07/12/2022
On July 5, 1852, Frederick Douglass was invited to address citizens of his hometown, Rochester, NY, in commemoration of Independence Day. In words both poignant and piercing, he enlarged the hearts and minds of his hearers. In part,
“Fellow Citizens, I am not wanting in respect for the fathers of this republic. The signers of the Declaration of Independence were brave men…They were statesmen, patriots and heroes, and for the good they did, and the principles they contended for, I will unite with you to honor their memory…Fellow-citizens, pardon me, allow me to ask, why am I called upon to speak here to-day? What have I, or those I represent, to do with your national independence? Are the great principles of political freedom and of natural justice, embodied in that Declaration of Independence, extended to us?”
“What, to the American slave, is your Fourth of July? I answer: a day that reveals to him, more than all other days in the year, the gross injustice and cruelty to which he is the constant victim. To him, your celebration is a sham; your boasted liberty, an unholy license; your national greatness, swelling vanity; your sounds of rejoicing are empty and heartless; your denunciations of tyrants, brass fronted impudence; your shouts of liberty and equality, hollow mockery; your prayers and hymns, your sermons and thanksgivings, with all your religious parade, and solemnity, are, to him, mere bombast, fraud, deception, impiety, and hypocrisy—a thin veil to cover up crimes which would disgrace a nation of savages. There is not a nation on the earth guilty of practices more shocking and bloody than are the people of these United States, at this very hour.”

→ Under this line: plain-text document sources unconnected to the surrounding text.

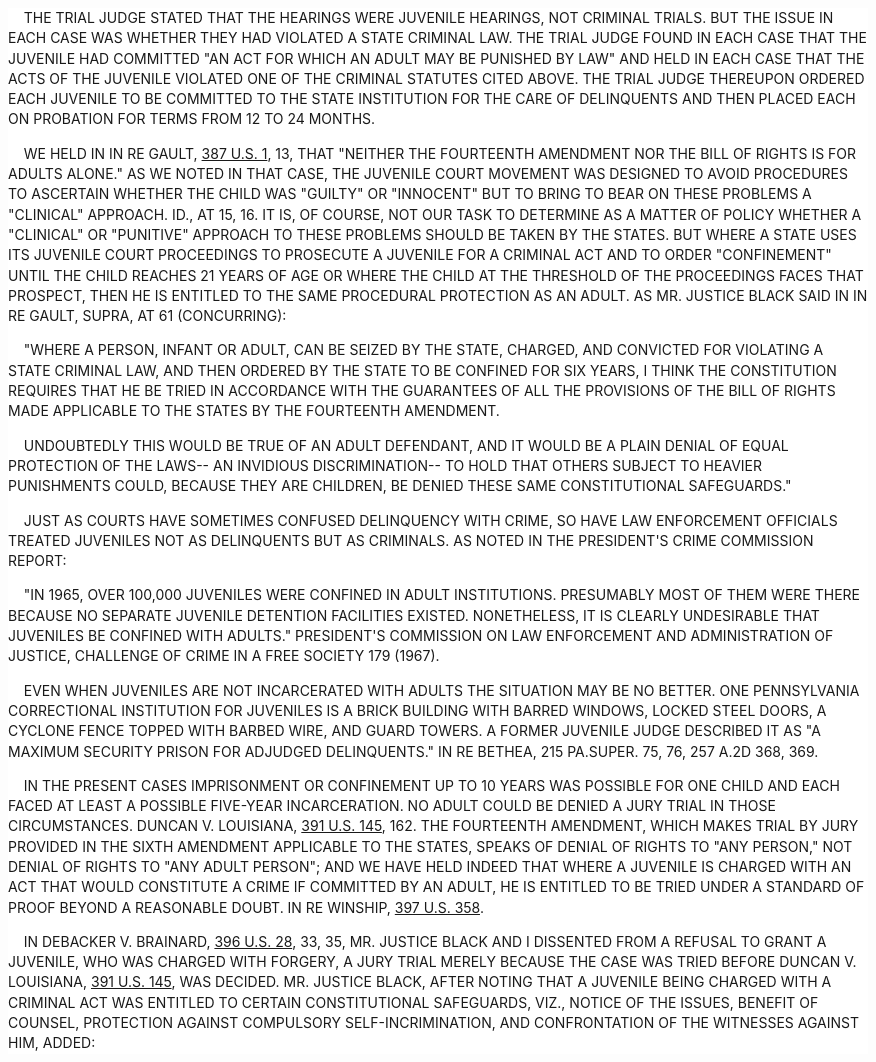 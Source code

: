     THE TRIAL JUDGE STATED THAT THE HEARINGS WERE JUVENILE HEARINGS, NOT CRIMINAL TRIALS.  BUT THE ISSUE IN EACH CASE WAS WHETHER THEY HAD VIOLATED A STATE CRIMINAL LAW.  THE TRIAL JUDGE FOUND IN EACH CASE THAT THE JUVENILE HAD COMMITTED "AN ACT FOR WHICH AN ADULT MAY BE PUNISHED BY LAW" AND HELD IN EACH CASE THAT THE ACTS OF THE JUVENILE VIOLATED ONE OF THE CRIMINAL STATUTES CITED ABOVE.  THE TRIAL JUDGE THEREUPON ORDERED EACH JUVENILE TO BE COMMITTED TO THE STATE INSTITUTION FOR THE CARE OF DELINQUENTS AND THEN PLACED EACH ON PROBATION FOR TERMS FROM 12 TO 24 MONTHS.

    WE HELD IN IN RE GAULT, [387 U.S. 1][/us/courts/scotus/usReporter/387/1], 13, THAT "NEITHER THE FOURTEENTH AMENDMENT NOR THE BILL OF RIGHTS IS FOR ADULTS ALONE."  AS WE NOTED IN THAT CASE, THE JUVENILE COURT MOVEMENT WAS DESIGNED TO AVOID PROCEDURES TO ASCERTAIN WHETHER THE CHILD WAS "GUILTY" OR "INNOCENT" BUT TO BRING TO BEAR ON THESE PROBLEMS A "CLINICAL" APPROACH.  ID., AT 15, 16.  IT IS, OF COURSE, NOT OUR TASK TO DETERMINE AS A MATTER OF POLICY WHETHER A "CLINICAL" OR "PUNITIVE" APPROACH TO THESE PROBLEMS SHOULD BE TAKEN BY THE STATES.  BUT WHERE A STATE USES ITS JUVENILE COURT PROCEEDINGS TO PROSECUTE A JUVENILE FOR A CRIMINAL ACT AND TO ORDER "CONFINEMENT" UNTIL THE CHILD REACHES 21 YEARS OF AGE OR WHERE THE CHILD AT THE THRESHOLD OF THE PROCEEDINGS FACES THAT PROSPECT, THEN HE IS ENTITLED TO THE SAME PROCEDURAL PROTECTION AS AN ADULT.  AS MR. JUSTICE BLACK SAID IN IN RE GAULT, SUPRA, AT 61 (CONCURRING):

    "WHERE A PERSON, INFANT OR ADULT, CAN BE SEIZED BY THE STATE, CHARGED, AND CONVICTED FOR VIOLATING A STATE CRIMINAL LAW, AND THEN ORDERED BY THE STATE TO BE CONFINED FOR SIX YEARS, I THINK THE CONSTITUTION REQUIRES THAT HE BE TRIED IN ACCORDANCE WITH THE GUARANTEES OF ALL THE PROVISIONS OF THE BILL OF RIGHTS MADE APPLICABLE TO THE STATES BY THE FOURTEENTH AMENDMENT.

    UNDOUBTEDLY THIS WOULD BE TRUE OF AN ADULT DEFENDANT, AND IT WOULD BE A PLAIN DENIAL OF EQUAL PROTECTION OF THE LAWS-- AN INVIDIOUS DISCRIMINATION-- TO HOLD THAT OTHERS SUBJECT TO HEAVIER PUNISHMENTS COULD, BECAUSE THEY ARE CHILDREN, BE DENIED THESE SAME CONSTITUTIONAL SAFEGUARDS."

    JUST AS COURTS HAVE SOMETIMES CONFUSED DELINQUENCY WITH CRIME, SO HAVE LAW ENFORCEMENT OFFICIALS TREATED JUVENILES NOT AS DELINQUENTS BUT AS CRIMINALS.  AS NOTED IN THE PRESIDENT'S CRIME COMMISSION REPORT:

    "IN 1965, OVER 100,000 JUVENILES WERE CONFINED IN ADULT INSTITUTIONS.  PRESUMABLY MOST OF THEM WERE THERE BECAUSE NO SEPARATE JUVENILE DETENTION FACILITIES EXISTED.  NONETHELESS, IT IS CLEARLY UNDESIRABLE THAT JUVENILES BE CONFINED WITH ADULTS."  PRESIDENT'S COMMISSION ON LAW ENFORCEMENT AND ADMINISTRATION OF JUSTICE, CHALLENGE OF CRIME IN A FREE SOCIETY 179 (1967).

    EVEN WHEN JUVENILES ARE NOT INCARCERATED WITH ADULTS THE SITUATION MAY BE NO BETTER.  ONE PENNSYLVANIA CORRECTIONAL INSTITUTION FOR JUVENILES IS A BRICK BUILDING WITH BARRED WINDOWS, LOCKED STEEL DOORS, A CYCLONE FENCE TOPPED WITH BARBED WIRE, AND GUARD TOWERS.  A FORMER JUVENILE JUDGE DESCRIBED IT AS "A MAXIMUM SECURITY PRISON FOR ADJUDGED DELINQUENTS."  IN RE BETHEA, 215 PA.SUPER.  75, 76, 257 A.2D 368, 369.

    IN THE PRESENT CASES IMPRISONMENT OR CONFINEMENT UP TO 10 YEARS WAS POSSIBLE FOR ONE CHILD AND EACH FACED AT LEAST A POSSIBLE FIVE-YEAR INCARCERATION.  NO ADULT COULD BE DENIED A JURY TRIAL IN THOSE CIRCUMSTANCES.  DUNCAN V. LOUISIANA, [391 U.S. 145][/us/courts/scotus/usReporter/391/145], 162.  THE FOURTEENTH AMENDMENT, WHICH MAKES TRIAL BY JURY PROVIDED IN THE SIXTH AMENDMENT APPLICABLE TO THE STATES, SPEAKS OF DENIAL OF RIGHTS TO "ANY PERSON," NOT DENIAL OF RIGHTS TO "ANY ADULT PERSON"; AND WE HAVE HELD INDEED THAT WHERE A JUVENILE IS CHARGED WITH AN ACT THAT WOULD CONSTITUTE A CRIME IF COMMITTED BY AN ADULT, HE IS ENTITLED TO BE TRIED UNDER A STANDARD OF PROOF BEYOND A REASONABLE DOUBT.  IN RE WINSHIP, [397 U.S. 358][/us/courts/scotus/usReporter/397/358].

    IN DEBACKER V. BRAINARD, [396 U.S. 28][/us/courts/scotus/usReporter/396/28], 33, 35, MR. JUSTICE BLACK AND I DISSENTED FROM A REFUSAL TO GRANT A JUVENILE, WHO WAS CHARGED WITH FORGERY, A JURY TRIAL MERELY BECAUSE THE CASE WAS TRIED BEFORE DUNCAN V. LOUISIANA, [391 U.S. 145][/us/courts/scotus/usReporter/391/145], WAS DECIDED.  MR. JUSTICE BLACK, AFTER NOTING THAT A JUVENILE BEING CHARGED WITH A CRIMINAL ACT WAS ENTITLED TO CERTAIN CONSTITUTIONAL SAFEGUARDS, VIZ., NOTICE OF THE ISSUES, BENEFIT OF COUNSEL, PROTECTION AGAINST COMPULSORY SELF-INCRIMINATION, AND CONFRONTATION OF THE WITNESSES AGAINST HIM, ADDED:


[/us/courts/scotus/usReporter/403/528]: https://publicdocs.github.io/go/links?ns=uslm-x&ref=%2Fus%2Fcourts%2Fscotus%2FusReporter%2F403%2F528
[/us/courts/scotus/usReporter/387/1]: https://publicdocs.github.io/go/links?ns=uslm-x&ref=%2Fus%2Fcourts%2Fscotus%2FusReporter%2F387%2F1
[/us/courts/scotus/usReporter/397/358]: https://publicdocs.github.io/go/links?ns=uslm-x&ref=%2Fus%2Fcourts%2Fscotus%2FusReporter%2F397%2F358
[/us/courts/scotus/usReporter/391/145]: https://publicdocs.github.io/go/links?ns=uslm-x&ref=%2Fus%2Fcourts%2Fscotus%2FusReporter%2F391%2F145
[/us/courts/scotus/usReporter/332/596]: https://publicdocs.github.io/go/links?ns=uslm-x&ref=%2Fus%2Fcourts%2Fscotus%2FusReporter%2F332%2F596
[/us/courts/scotus/usReporter/370/49]: https://publicdocs.github.io/go/links?ns=uslm-x&ref=%2Fus%2Fcourts%2Fscotus%2FusReporter%2F370%2F49
[/us/courts/scotus/usReporter/383/541]: https://publicdocs.github.io/go/links?ns=uslm-x&ref=%2Fus%2Fcourts%2Fscotus%2FusReporter%2F383%2F541
[/us/courts/scotus/usReporter/387/1]: https://publicdocs.github.io/go/links?ns=uslm-x&ref=%2Fus%2Fcourts%2Fscotus%2FusReporter%2F387%2F1
[/us/courts/scotus/usReporter/396/28]: https://publicdocs.github.io/go/links?ns=uslm-x&ref=%2Fus%2Fcourts%2Fscotus%2FusReporter%2F396%2F28
[/us/courts/scotus/usReporter/391/145]: https://publicdocs.github.io/go/links?ns=uslm-x&ref=%2Fus%2Fcourts%2Fscotus%2FusReporter%2F391%2F145
[/us/courts/scotus/usReporter/391/194]: https://publicdocs.github.io/go/links?ns=uslm-x&ref=%2Fus%2Fcourts%2Fscotus%2FusReporter%2F391%2F194
[/us/courts/scotus/usReporter/392/631]: https://publicdocs.github.io/go/links?ns=uslm-x&ref=%2Fus%2Fcourts%2Fscotus%2FusReporter%2F392%2F631
[/us/courts/scotus/usReporter/397/358]: https://publicdocs.github.io/go/links?ns=uslm-x&ref=%2Fus%2Fcourts%2Fscotus%2FusReporter%2F397%2F358
[/us/courts/scotus/usReporter/399/925]: https://publicdocs.github.io/go/links?ns=uslm-x&ref=%2Fus%2Fcourts%2Fscotus%2FusReporter%2F399%2F925
[/us/courts/scotus/usReporter/397/1036]: https://publicdocs.github.io/go/links?ns=uslm-x&ref=%2Fus%2Fcourts%2Fscotus%2FusReporter%2F397%2F1036
[/us/courts/scotus/usReporter/391/145]: https://publicdocs.github.io/go/links?ns=uslm-x&ref=%2Fus%2Fcourts%2Fscotus%2FusReporter%2F391%2F145
[/us/courts/scotus/usReporter/391/194]: https://publicdocs.github.io/go/links?ns=uslm-x&ref=%2Fus%2Fcourts%2Fscotus%2FusReporter%2F391%2F194
[/us/courts/scotus/usReporter/378/1]: https://publicdocs.github.io/go/links?ns=uslm-x&ref=%2Fus%2Fcourts%2Fscotus%2FusReporter%2F378%2F1
[/us/courts/scotus/usReporter/380/400]: https://publicdocs.github.io/go/links?ns=uslm-x&ref=%2Fus%2Fcourts%2Fscotus%2FusReporter%2F380%2F400
[/us/courts/scotus/usReporter/380/415]: https://publicdocs.github.io/go/links?ns=uslm-x&ref=%2Fus%2Fcourts%2Fscotus%2FusReporter%2F380%2F415
[/us/courts/scotus/usReporter/399/78]: https://publicdocs.github.io/go/links?ns=uslm-x&ref=%2Fus%2Fcourts%2Fscotus%2FusReporter%2F399%2F78
[/us/courts/scotus/usReporter/291/97]: https://publicdocs.github.io/go/links?ns=uslm-x&ref=%2Fus%2Fcourts%2Fscotus%2FusReporter%2F291%2F97
[/us/courts/scotus/usReporter/343/790]: https://publicdocs.github.io/go/links?ns=uslm-x&ref=%2Fus%2Fcourts%2Fscotus%2FusReporter%2F343%2F790
[/us/courts/scotus/usReporter/387/1]: https://publicdocs.github.io/go/links?ns=uslm-x&ref=%2Fus%2Fcourts%2Fscotus%2FusReporter%2F387%2F1
[/us/courts/scotus/usReporter/397/358]: https://publicdocs.github.io/go/links?ns=uslm-x&ref=%2Fus%2Fcourts%2Fscotus%2FusReporter%2F397%2F358
[/us/courts/scotus/usReporter/380/24]: https://publicdocs.github.io/go/links?ns=uslm-x&ref=%2Fus%2Fcourts%2Fscotus%2FusReporter%2F380%2F24
[/us/courts/scotus/usReporter/391/145]: https://publicdocs.github.io/go/links?ns=uslm-x&ref=%2Fus%2Fcourts%2Fscotus%2FusReporter%2F391%2F145
[/us/courts/scotus/usReporter/391/145]: https://publicdocs.github.io/go/links?ns=uslm-x&ref=%2Fus%2Fcourts%2Fscotus%2FusReporter%2F391%2F145
[/us/courts/scotus/usReporter/391/145]: https://publicdocs.github.io/go/links?ns=uslm-x&ref=%2Fus%2Fcourts%2Fscotus%2FusReporter%2F391%2F145
[/us/courts/scotus/usReporter/300/617]: https://publicdocs.github.io/go/links?ns=uslm-x&ref=%2Fus%2Fcourts%2Fscotus%2FusReporter%2F300%2F617
[/us/courts/scotus/usReporter/391/145]: https://publicdocs.github.io/go/links?ns=uslm-x&ref=%2Fus%2Fcourts%2Fscotus%2FusReporter%2F391%2F145
[/us/courts/scotus/usReporter/387/1]: https://publicdocs.github.io/go/links?ns=uslm-x&ref=%2Fus%2Fcourts%2Fscotus%2FusReporter%2F387%2F1
[/us/courts/scotus/usReporter/399/78]: https://publicdocs.github.io/go/links?ns=uslm-x&ref=%2Fus%2Fcourts%2Fscotus%2FusReporter%2F399%2F78
[/us/courts/scotus/usReporter/387/1]: https://publicdocs.github.io/go/links?ns=uslm-x&ref=%2Fus%2Fcourts%2Fscotus%2FusReporter%2F387%2F1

“Americans! your republican politics, not less than your republican religion, are flagrantly inconsistent. You boast of your love of liberty, your superior civilization, and your pure Christianity, while the whole political power of the nation (as embodied in the two great political parties) is solemnly pledged to support and perpetuate the enslavement of three millions of your countrymen…You are all on fire at the mention of liberty for France or for Ireland; but are as cold as an iceberg at the thought of liberty for the enslaved of America.”